[WHAT TO WORK ON]:
Up to and including the line holding "logically follows it.", write out the data exactly from its first line, but not the pictures.

[GIVEN DATA]:
______

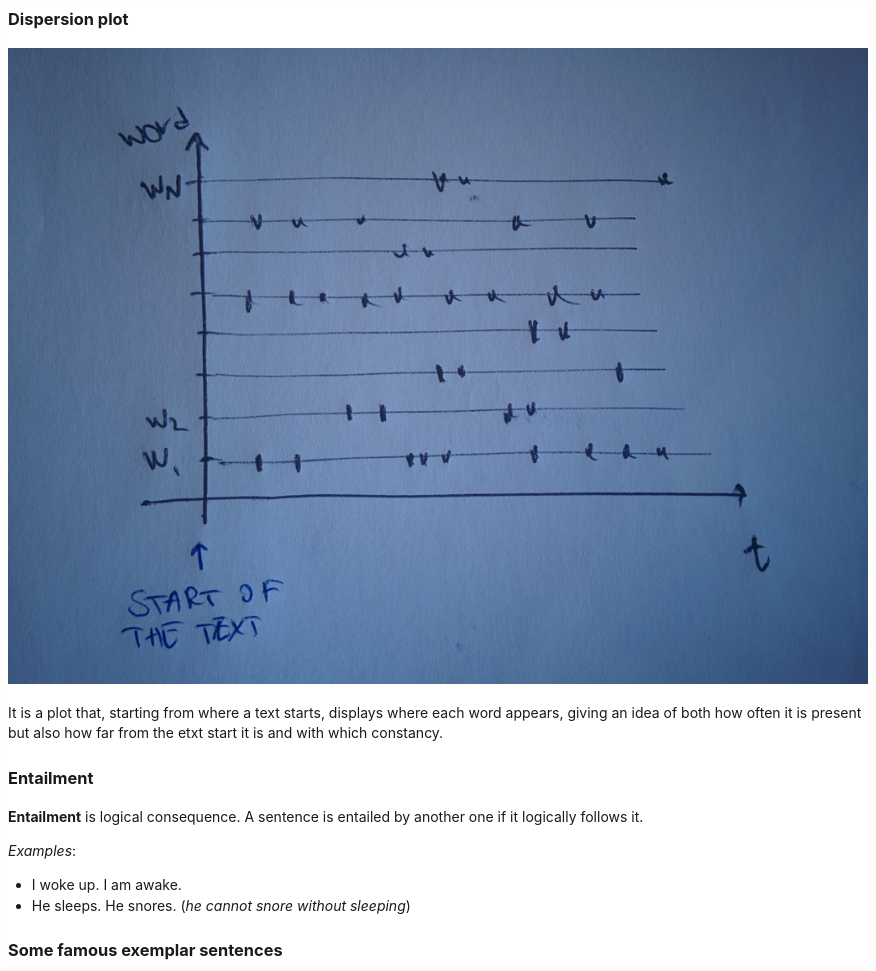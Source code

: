 ### Dispersion plot

![](../../.gitbook/assets/words-dispersion-plot.jpg) 

It is a plot that, starting from where a text starts, displays where each word appears, giving an idea of both how often it is present but also how far from the etxt start it is and with which constancy.

### Entailment

**Entailment** is logical consequence. A sentence is entailed by another one if it logically follows it.

_Examples_:

* I woke up. I am awake. 
* He sleeps. He snores. \(_he cannot snore without sleeping_\)

### Some famous exemplar sentences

______

[ANSWER SECTION]:
Source code

: ### Dispersion plot

![](../../.gitbook/assets/words-dispersion-plot.jpg) 

It is a plot that, starting from where a text starts, displays where each word appears, giving an idea of both how often it is present but also how far from the etxt start it is and with which constancy.

### Entailment

**Entailment** is logical consequence. A sentence is entailed by another one if it logically follows it.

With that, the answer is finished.